### REQUIREMENT:
Select the lines of the records containing the word "project" and list them.

### DATA FOR ANALYSIS:
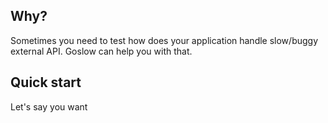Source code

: ## Why?
Sometimes you need to test how does your application handle slow/buggy
external API. Goslow can help you with that.

## Quick start
Let's say you want 

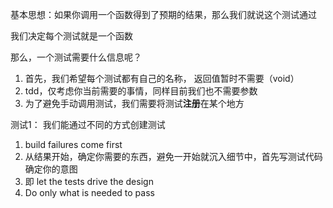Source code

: 基本思想：如果你调用一个函数得到了预期的结果，那么我们就说这个测试通过

我们决定每个测试就是一个函数

那么，一个测试需要什么信息呢？
1. 首先，我们希望每个测试都有自己的名称， 返回值暂时不需要（void）
2. tdd，仅考虑你当前需要的事情，同样目前我们也不需要参数
3. 为了避免手动调用测试，我们需要将测试**注册**在某个地方

测试1： 我们能通过不同的方式创建测试

1. build failures come first
2. 从结果开始，确定你需要的东西，避免一开始就沉入细节中，首先写测试代码确定你的意图
3. 即 let the tests drive the design
4. Do only what is needed to pass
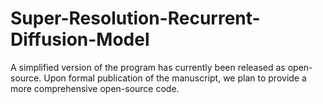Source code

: # Super-Resolution-Recurrent-Diffusion-Model
A simplified version of the program has currently been released as open-source. Upon formal publication of the manuscript, we plan to provide a more comprehensive open-source code.
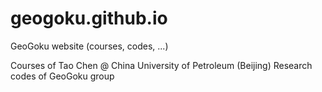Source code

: # geogoku.github.io

GeoGoku website (courses, codes, ...)

Courses of Tao Chen @ China University of Petroleum (Beijing)
Research codes of GeoGoku group
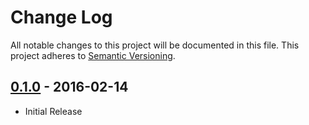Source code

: # Change Log
All notable changes to this project will be documented in this file.
This project adheres to [Semantic Versioning](http://semver.org/).


## [0.1.0] - 2016-02-14
- Initial Release

[0.1.0]: https://github.com/vperyod/vperyod.auth-handler/releases/tag/0.1.0

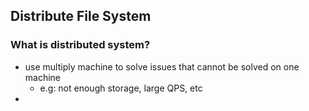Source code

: ## Distribute File System
### What is distributed system?
- use multiply machine to solve issues that cannot be solved on one machine
	- e.g: not enough storage, large QPS, etc
- 
<!--stackedit_data:
eyJoaXN0b3J5IjpbLTEwNzQzNDc5MThdfQ==
-->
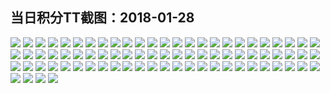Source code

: ## 当日积分TT截图：2018-01-28
![](../../data/2018-01/2018-01-28/005_1.2/357426635054514345.jpg)
![](../../data/2018-01/2018-01-28/005_1.2/469297456164599378.jpg)
![](../../data/2018-01/2018-01-28/005_1.2/331691587468358311.jpg)
![](../../data/2018-01/2018-01-28/005_1.2/518254881625373732.jpg)
![](../../data/2018-01/2018-01-28/005_1.2/108820832709636010.jpg)
![](../../data/2018-01/2018-01-28/005_1.2/920126616091625063.jpg)
![](../../data/2018-01/2018-01-28/005_1.2/438611779741024886.jpg)
![](../../data/2018-01/2018-01-28/005_1.2/39052911456596663.jpg)
![](../../data/2018-01/2018-01-28/005_1.2/473877073561731263.jpg)
![](../../data/2018-01/2018-01-28/005_1.2/650043783360359551.jpg)
![](../../data/2018-01/2018-01-28/005_1.2/587441966086370736.jpg)
![](../../data/2018-01/2018-01-28/005_1.2/502531080489011244.jpg)
![](../../data/2018-01/2018-01-28/005_1.2/9624618604895710.jpg)
![](../../data/2018-01/2018-01-28/005_1.2/513436938379402116.jpg)
![](../../data/2018-01/2018-01-28/005_1.2/657699312083668435.jpg)
![](../../data/2018-01/2018-01-28/005_1.2/663035643822588870.jpg)
![](../../data/2018-01/2018-01-28/005_1.2/272440130548273800.jpg)
![](../../data/2018-01/2018-01-28/001_3.6/48582958122000086.jpg)
![](../../data/2018-01/2018-01-28/001_3.6/733431812323568758.jpg)
![](../../data/2018-01/2018-01-28/001_3.6/772129773784777030.jpg)
![](../../data/2018-01/2018-01-28/001_3.6/825245096578381662.jpg)
![](../../data/2018-01/2018-01-28/001_3.6/856082059636374442.jpg)
![](../../data/2018-01/2018-01-28/001_3.6/421197423769685875.jpg)
![](../../data/2018-01/2018-01-28/001_3.6/917004205159591977.jpg)
![](../../data/2018-01/2018-01-28/001_3.6/472795107888884834.jpg)
![](../../data/2018-01/2018-01-28/001_3.6/871933114441678159.jpg)
![](../../data/2018-01/2018-01-28/001_3.6/424106146363240741.jpg)
![](../../data/2018-01/2018-01-28/001_3.6/205056389323898381.jpg)
![](../../data/2018-01/2018-01-28/001_3.6/609130829922458565.jpg)
![](../../data/2018-01/2018-01-28/003_1.5/252701417512105185.jpg)
![](../../data/2018-01/2018-01-28/003_1.5/687117316014427048.jpg)
![](../../data/2018-01/2018-01-28/003_1.5/719148521217740008.jpg)
![](../../data/2018-01/2018-01-28/003_1.5/550973181297879237.jpg)
![](../../data/2018-01/2018-01-28/003_1.5/137646356805268415.jpg)
![](../../data/2018-01/2018-01-28/002_0.89/214486581124223142.jpg)
![](../../data/2018-01/2018-01-28/002_0.89/793540540513369917.jpg)
![](../../data/2018-01/2018-01-28/002_0.89/268009788935081084.jpg)
![](../../data/2018-01/2018-01-28/002_0.89/27706928704892966.jpg)
![](../../data/2018-01/2018-01-28/002_0.89/197023508549650049.jpg)
![](../../data/2018-01/2018-01-28/002_0.89/599705197744079015.jpg)
![](../../data/2018-01/2018-01-28/002_0.89/10520068133979846.jpg)
![](../../data/2018-01/2018-01-28/002_0.89/32251616993677652.jpg)
![](../../data/2018-01/2018-01-28/002_0.89/410259409380562246.jpg)
![](../../data/2018-01/2018-01-28/002_0.89/593363459765389390.jpg)
![](../../data/2018-01/2018-01-28/002_0.89/141705603839655003.jpg)
![](../../data/2018-01/2018-01-28/006_2.1/701716440759761553.jpg)
![](../../data/2018-01/2018-01-28/006_2.1/170848280717949106.jpg)
![](../../data/2018-01/2018-01-28/006_2.1/340338224705268590.jpg)
![](../../data/2018-01/2018-01-28/006_2.1/606009808957874197.jpg)
![](../../data/2018-01/2018-01-28/006_2.1/559827198780837517.jpg)
![](../../data/2018-01/2018-01-28/006_2.1/772143226316535606.jpg)
![](../../data/2018-01/2018-01-28/006_2.1/784456651244242806.jpg)
![](../../data/2018-01/2018-01-28/006_2.1/52326678624692133.jpg)
![](../../data/2018-01/2018-01-28/006_2.1/838847272937523746.jpg)
![](../../data/2018-01/2018-01-28/006_2.1/95245750932455475.jpg)
![](../../data/2018-01/2018-01-28/006_2.1/393799427798232605.jpg)
![](../../data/2018-01/2018-01-28/006_2.1/630302222184787876.jpg)
![](../../data/2018-01/2018-01-28/006_2.1/122339035336930792.jpg)
![](../../data/2018-01/2018-01-28/006_2.1/333839351966222617.jpg)
![](../../data/2018-01/2018-01-28/006_2.1/651699550123022671.jpg)
![](../../data/2018-01/2018-01-28/006_2.1/682317806306991406.jpg)
![](../../data/2018-01/2018-01-28/006_2.1/558639400258055343.jpg)
![](../../data/2018-01/2018-01-28/006_2.1/612820365165955761.jpg)
![](../../data/2018-01/2018-01-28/006_2.1/728687884985263361.jpg)
![](../../data/2018-01/2018-01-28/004_0.5/280362447512034158.jpg)
![](../../data/2018-01/2018-01-28/004_0.5/280768871144456502.jpg)
![](../../data/2018-01/2018-01-28/004_0.5/805134019346671747.jpg)
![](../../data/2018-01/2018-01-28/004_0.5/851306153478679961.jpg)
![](../../data/2018-01/2018-01-28/004_0.5/18136810121023581.jpg)
![](../../data/2018-01/2018-01-28/004_0.5/866629692673639215.jpg)
![](../../data/2018-01/2018-01-28/004_0.5/590326442878263748.jpg)
![](../../data/2018-01/2018-01-28/004_0.5/715024531406895280.jpg)
![](../../data/2018-01/2018-01-28/004_0.5/271980225324639898.jpg)
![](../../data/2018-01/2018-01-28/004_0.5/582515081889982541.jpg)
![](../../data/2018-01/2018-01-28/004_0.5/608009830046828963.jpg)
![](../../data/2018-01/2018-01-28/004_0.5/515356631986345092.jpg)
![](../../data/2018-01/2018-01-28/004_0.5/541044924795478541.jpg)
![](../../data/2018-01/2018-01-28/004_0.5/345041862584893776.jpg)
![](../../data/2018-01/2018-01-28/004_0.5/648969430825052477.jpg)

### RESPONSE AREA:
All notable changes to this project will be documented in this file.
This project adheres to [Semantic Versioning](http://semver.org/).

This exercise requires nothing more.